Some initial reports about the SoundBeamer came out a few months ago, but today Noveto is announcing some new hardware and software features. Now the device has a new AI-based built-in voice, which is capable of facial and gesture recognition as well as monitoring ambient sound.
Ramstein explained that the AI isn’t like the digital assistants we’ve become familiar with.
“We’re not building the engine to play music. I’m not saying, ‘Play my music or tell me a joke.’ We don’t do that,” Ramstein said.
The AI is there so that the device can better intuit what you’re asking for so you can get a better overall experience. Ramstein also added that no data collected via the SoundBeamer will be uploaded to the cloud, as everything is built-in and on-device.
This stuff sounds like it’s straight out of sci-fi. With other open-ear audio devices, generally, you can clearly see the speaker component and it’s placed close to the ear. While the audio quality might not end up being to your preference, it’s easy to understand how audio travels from the open-ear headphone to your ear. This is a much harder gadget to wrap your head around, and in the pandemic era, it’s also a gadget that’s impossible to demo. Personalised, sound-beaming audio doesn’t exactly translate well over a Zoom call. We can’t say for sure that it works as advertised until we try one for ourselves. Still, it would be pretty cool if instead of having to slip on headphones every time my husband takes a business call in our tiny studio apartment, a device could just beam his Zoom audio straight into his ears.
The first iteration of this device is meant to be stationary for a single person. However, Ramstein said that a second version may be able to support multiple users at once. As for potential future applications, Ramstein is ambitious. Envision, say, treadmills that can beam audio to your ears so no one at the gym has to wear headphones at all. Or going to a night at the movies and being able to send audio in different languages to each person. Or art museum tours where you can specify how much you want to hear about a particular painting in the language of your choice.

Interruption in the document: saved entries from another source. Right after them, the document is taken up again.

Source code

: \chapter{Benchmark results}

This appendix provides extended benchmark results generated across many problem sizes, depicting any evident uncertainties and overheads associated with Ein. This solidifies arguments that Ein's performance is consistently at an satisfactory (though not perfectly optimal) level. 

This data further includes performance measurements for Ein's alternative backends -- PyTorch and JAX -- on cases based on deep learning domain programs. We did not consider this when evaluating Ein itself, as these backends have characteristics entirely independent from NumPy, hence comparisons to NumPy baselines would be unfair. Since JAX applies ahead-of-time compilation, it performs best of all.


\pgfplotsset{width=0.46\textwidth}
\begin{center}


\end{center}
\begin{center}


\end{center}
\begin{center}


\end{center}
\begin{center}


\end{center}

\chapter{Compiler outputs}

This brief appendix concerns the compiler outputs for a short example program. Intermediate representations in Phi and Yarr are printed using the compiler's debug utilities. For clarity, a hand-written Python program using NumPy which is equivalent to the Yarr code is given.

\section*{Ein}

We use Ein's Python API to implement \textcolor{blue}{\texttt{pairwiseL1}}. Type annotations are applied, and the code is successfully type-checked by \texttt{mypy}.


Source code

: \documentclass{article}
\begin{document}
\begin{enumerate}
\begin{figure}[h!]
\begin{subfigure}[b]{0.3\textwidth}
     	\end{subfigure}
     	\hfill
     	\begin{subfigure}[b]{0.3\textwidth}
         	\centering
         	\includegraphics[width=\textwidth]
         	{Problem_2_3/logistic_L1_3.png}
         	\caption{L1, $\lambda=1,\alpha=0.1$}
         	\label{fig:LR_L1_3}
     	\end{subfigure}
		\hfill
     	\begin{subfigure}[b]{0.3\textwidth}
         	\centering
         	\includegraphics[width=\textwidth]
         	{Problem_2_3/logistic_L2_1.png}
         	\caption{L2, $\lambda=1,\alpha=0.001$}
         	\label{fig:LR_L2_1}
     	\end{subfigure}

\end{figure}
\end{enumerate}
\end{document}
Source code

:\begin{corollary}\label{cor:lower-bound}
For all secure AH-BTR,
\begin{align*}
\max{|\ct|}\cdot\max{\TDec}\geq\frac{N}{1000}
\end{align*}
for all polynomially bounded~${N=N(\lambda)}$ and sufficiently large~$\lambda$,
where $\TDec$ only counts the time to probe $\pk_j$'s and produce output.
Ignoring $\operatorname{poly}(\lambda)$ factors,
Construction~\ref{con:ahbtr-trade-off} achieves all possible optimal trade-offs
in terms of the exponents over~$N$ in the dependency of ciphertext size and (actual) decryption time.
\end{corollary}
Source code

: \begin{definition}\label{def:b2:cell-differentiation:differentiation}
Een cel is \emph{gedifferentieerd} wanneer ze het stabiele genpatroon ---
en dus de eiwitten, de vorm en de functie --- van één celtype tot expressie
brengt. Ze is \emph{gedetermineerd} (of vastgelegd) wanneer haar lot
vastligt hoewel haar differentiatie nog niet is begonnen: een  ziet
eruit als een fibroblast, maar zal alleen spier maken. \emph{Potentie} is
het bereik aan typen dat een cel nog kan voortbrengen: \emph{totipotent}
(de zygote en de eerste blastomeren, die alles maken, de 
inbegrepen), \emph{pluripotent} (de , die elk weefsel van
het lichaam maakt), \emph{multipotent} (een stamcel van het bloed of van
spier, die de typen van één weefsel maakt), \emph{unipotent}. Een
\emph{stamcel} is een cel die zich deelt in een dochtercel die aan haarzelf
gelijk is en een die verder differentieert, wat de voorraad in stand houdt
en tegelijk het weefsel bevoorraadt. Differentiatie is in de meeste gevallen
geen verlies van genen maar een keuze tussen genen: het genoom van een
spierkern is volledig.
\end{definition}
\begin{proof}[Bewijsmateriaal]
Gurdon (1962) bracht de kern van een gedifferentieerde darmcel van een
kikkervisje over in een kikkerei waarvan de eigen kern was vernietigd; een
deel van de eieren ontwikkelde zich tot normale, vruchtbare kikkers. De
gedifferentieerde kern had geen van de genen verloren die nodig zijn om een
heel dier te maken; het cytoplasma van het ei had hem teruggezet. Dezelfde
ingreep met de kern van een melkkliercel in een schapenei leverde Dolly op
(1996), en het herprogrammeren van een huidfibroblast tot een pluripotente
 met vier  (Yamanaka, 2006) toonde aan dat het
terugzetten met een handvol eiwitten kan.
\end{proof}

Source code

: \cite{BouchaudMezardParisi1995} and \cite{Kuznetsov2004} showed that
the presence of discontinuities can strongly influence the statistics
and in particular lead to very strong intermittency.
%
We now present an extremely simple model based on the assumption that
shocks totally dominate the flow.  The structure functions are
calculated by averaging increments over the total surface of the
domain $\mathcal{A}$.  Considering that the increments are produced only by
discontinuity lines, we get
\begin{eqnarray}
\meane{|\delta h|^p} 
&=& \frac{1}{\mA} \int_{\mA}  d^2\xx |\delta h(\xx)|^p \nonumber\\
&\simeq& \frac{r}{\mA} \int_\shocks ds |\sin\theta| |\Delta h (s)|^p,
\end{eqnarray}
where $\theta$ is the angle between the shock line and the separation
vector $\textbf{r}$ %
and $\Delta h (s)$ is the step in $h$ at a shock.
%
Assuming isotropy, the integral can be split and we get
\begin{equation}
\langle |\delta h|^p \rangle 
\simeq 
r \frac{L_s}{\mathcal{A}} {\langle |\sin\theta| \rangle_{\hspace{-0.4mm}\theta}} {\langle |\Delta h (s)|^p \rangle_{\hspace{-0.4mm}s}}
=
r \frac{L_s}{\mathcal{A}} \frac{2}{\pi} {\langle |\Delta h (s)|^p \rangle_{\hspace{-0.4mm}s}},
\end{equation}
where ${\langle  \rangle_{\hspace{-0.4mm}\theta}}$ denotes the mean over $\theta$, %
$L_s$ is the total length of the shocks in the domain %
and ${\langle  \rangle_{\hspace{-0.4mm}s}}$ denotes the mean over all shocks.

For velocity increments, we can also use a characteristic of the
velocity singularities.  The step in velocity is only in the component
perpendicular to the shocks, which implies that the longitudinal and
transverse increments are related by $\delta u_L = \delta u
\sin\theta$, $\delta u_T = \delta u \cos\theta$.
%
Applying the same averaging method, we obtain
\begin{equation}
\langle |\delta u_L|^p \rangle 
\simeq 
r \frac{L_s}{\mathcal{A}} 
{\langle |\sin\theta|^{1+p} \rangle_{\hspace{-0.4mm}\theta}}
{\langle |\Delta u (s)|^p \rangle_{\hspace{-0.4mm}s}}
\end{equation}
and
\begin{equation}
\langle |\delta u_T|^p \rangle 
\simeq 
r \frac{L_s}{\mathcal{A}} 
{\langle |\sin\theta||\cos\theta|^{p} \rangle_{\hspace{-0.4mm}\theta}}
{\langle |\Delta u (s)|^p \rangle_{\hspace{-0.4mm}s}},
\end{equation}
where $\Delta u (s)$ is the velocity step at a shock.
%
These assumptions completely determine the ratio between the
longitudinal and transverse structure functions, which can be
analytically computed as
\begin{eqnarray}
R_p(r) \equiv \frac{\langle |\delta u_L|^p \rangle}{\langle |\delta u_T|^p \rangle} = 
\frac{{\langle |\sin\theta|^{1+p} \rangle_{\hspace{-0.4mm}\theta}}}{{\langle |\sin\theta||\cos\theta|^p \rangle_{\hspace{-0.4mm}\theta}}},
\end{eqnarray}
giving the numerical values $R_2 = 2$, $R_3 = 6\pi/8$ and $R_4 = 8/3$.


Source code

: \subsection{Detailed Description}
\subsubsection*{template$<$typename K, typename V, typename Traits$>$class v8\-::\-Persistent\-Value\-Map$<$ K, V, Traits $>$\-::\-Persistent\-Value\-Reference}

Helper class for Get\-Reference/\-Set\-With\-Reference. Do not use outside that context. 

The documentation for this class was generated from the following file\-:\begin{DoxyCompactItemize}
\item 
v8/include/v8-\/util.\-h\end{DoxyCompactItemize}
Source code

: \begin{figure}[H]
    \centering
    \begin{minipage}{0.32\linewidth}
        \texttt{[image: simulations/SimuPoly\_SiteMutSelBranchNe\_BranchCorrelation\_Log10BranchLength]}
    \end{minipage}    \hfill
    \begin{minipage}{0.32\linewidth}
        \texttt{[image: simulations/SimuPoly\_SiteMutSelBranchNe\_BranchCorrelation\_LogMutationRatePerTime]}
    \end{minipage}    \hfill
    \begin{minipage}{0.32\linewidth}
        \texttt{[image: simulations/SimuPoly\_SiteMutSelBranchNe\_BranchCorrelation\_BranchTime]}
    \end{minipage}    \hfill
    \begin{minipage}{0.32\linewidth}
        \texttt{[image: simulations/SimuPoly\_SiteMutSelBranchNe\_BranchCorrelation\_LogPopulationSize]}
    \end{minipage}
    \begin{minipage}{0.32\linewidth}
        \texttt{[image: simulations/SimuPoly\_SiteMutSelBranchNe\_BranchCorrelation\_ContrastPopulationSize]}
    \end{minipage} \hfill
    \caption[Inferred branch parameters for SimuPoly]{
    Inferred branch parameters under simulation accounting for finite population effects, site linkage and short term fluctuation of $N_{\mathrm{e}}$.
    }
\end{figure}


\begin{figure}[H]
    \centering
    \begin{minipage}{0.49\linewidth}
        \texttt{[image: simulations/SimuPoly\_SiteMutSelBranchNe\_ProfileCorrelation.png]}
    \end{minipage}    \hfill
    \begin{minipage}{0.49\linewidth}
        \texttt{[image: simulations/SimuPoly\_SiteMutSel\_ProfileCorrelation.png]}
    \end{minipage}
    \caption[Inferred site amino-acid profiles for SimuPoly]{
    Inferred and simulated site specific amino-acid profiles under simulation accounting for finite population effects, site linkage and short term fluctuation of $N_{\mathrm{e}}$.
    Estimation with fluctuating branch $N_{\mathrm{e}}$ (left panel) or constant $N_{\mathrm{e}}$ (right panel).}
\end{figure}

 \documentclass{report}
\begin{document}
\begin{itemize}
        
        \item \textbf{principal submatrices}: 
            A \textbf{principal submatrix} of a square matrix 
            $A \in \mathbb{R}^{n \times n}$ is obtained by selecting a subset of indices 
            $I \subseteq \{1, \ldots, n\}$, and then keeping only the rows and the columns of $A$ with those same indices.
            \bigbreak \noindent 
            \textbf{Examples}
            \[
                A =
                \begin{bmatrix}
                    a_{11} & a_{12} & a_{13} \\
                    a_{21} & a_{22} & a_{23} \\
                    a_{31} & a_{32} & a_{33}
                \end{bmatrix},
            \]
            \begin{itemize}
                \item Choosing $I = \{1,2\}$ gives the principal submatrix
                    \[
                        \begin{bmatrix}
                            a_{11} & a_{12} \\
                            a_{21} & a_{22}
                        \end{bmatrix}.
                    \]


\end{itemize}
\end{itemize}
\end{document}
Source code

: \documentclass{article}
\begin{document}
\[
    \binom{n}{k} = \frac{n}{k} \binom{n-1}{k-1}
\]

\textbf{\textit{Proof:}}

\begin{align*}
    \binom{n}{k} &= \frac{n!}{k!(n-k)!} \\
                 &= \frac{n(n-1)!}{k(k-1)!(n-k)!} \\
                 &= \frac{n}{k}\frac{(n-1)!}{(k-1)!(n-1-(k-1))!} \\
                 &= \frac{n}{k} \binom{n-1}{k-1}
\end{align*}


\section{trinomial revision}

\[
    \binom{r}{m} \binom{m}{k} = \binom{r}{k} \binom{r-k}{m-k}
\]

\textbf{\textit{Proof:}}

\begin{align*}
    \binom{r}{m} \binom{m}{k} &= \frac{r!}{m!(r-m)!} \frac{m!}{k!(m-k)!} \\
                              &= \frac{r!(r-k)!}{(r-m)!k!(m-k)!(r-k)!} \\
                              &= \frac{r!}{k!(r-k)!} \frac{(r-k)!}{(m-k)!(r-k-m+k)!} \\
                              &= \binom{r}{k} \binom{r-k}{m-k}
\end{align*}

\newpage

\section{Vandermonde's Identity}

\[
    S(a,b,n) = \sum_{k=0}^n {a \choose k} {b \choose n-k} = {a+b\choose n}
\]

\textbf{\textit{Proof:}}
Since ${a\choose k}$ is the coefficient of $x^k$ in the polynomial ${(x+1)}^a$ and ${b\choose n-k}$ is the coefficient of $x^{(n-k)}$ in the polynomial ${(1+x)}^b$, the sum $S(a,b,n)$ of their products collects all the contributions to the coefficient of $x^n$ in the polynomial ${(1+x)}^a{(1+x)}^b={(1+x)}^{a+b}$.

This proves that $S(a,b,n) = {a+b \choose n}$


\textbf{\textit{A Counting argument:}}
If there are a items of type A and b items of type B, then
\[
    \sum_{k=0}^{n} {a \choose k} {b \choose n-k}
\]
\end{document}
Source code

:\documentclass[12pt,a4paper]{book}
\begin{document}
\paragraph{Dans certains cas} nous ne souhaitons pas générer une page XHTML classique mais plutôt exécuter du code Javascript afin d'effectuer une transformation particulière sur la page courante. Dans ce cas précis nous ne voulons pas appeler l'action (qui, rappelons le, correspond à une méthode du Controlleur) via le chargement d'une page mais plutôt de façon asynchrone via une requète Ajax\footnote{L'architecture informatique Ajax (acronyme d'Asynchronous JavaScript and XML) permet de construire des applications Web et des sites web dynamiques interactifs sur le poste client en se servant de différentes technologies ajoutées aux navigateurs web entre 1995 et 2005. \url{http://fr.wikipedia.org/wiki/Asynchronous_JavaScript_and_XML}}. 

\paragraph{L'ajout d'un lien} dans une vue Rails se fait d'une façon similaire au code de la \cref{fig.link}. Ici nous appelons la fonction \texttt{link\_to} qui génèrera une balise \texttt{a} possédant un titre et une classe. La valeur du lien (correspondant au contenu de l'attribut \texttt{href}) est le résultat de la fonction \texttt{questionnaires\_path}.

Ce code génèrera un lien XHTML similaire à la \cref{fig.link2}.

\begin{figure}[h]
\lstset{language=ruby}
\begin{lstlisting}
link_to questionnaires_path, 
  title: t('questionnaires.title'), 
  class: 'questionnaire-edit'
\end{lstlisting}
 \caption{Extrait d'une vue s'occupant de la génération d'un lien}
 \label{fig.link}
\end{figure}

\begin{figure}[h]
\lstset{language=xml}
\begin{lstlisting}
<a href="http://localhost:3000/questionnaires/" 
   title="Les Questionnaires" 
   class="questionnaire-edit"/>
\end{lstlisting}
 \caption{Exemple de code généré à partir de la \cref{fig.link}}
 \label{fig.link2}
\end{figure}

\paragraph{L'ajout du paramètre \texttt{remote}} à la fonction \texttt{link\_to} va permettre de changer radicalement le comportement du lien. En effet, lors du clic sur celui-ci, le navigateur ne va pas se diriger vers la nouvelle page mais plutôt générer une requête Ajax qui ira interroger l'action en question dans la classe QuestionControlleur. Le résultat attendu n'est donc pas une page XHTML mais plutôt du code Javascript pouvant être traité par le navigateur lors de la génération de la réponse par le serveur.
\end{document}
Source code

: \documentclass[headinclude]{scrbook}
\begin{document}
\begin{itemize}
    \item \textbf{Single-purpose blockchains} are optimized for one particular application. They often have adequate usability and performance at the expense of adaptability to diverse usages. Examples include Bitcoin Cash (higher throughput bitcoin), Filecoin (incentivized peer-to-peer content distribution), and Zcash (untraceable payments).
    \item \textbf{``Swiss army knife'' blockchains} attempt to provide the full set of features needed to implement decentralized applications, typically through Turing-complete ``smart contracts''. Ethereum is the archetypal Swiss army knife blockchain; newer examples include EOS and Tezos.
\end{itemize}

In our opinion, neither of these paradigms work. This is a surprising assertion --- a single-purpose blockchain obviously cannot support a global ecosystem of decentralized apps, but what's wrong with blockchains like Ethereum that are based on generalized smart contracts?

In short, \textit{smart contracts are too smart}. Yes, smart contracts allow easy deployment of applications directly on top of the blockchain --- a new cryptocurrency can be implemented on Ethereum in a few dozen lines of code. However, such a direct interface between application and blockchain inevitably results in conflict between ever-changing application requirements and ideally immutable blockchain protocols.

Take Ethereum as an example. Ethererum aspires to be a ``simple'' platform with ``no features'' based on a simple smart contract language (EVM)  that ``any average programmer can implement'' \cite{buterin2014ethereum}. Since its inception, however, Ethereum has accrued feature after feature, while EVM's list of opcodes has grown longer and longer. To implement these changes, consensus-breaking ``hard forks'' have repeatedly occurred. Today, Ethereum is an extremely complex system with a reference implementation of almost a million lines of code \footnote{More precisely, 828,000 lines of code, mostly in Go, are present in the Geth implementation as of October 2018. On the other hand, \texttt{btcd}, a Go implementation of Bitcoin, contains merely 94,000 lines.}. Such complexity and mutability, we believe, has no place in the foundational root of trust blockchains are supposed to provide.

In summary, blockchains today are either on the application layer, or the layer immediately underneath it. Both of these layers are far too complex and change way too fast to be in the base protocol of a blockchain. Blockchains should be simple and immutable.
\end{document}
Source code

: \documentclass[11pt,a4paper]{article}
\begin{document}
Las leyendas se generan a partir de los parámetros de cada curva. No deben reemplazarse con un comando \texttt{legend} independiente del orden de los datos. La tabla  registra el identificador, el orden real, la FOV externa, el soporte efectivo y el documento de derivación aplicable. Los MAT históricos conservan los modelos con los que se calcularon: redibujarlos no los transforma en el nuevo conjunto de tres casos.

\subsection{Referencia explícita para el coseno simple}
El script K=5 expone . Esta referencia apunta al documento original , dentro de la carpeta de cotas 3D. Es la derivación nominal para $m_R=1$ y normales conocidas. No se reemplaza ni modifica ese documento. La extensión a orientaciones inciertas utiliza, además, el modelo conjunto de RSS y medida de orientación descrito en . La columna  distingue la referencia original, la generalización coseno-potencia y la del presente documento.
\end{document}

Alas, right now the SoundBeamer is only available for preorder on Kickstarter and is expected to retail for $US595 ($769) later this year. (Early backers will get a discounted price of $US345 ($446).) We usually caution against crowd-sourced gadgets that can easily turn out to be vaporware, leaving backers empty-handed after months of waiting. However, Ramstein is confident Noveto will be able to deliver the device in Q4 this year, and said the company is partnering with Foxconn — yes, Apple’s iPhone manufacturing partner Foxconn — to manufacture the device. And he’s optimistic that this tech won’t be limited to Noveto devices only.
“The good news is that when it’s ready, it’s also going to be ready for OEMs and the big tech companies,” Ramstein said. “Going from the Noveto-branded product that we’re shipping this year to anybody else who can integrate is going to be fairly easy. All the parts are produced by Foxconn and our partners, and we have all the intelligence being packaged in the chipsets, plus the software that comes with it will make it very easy to integrate.”
Needless to say, we are very curious to try it out for ourselves.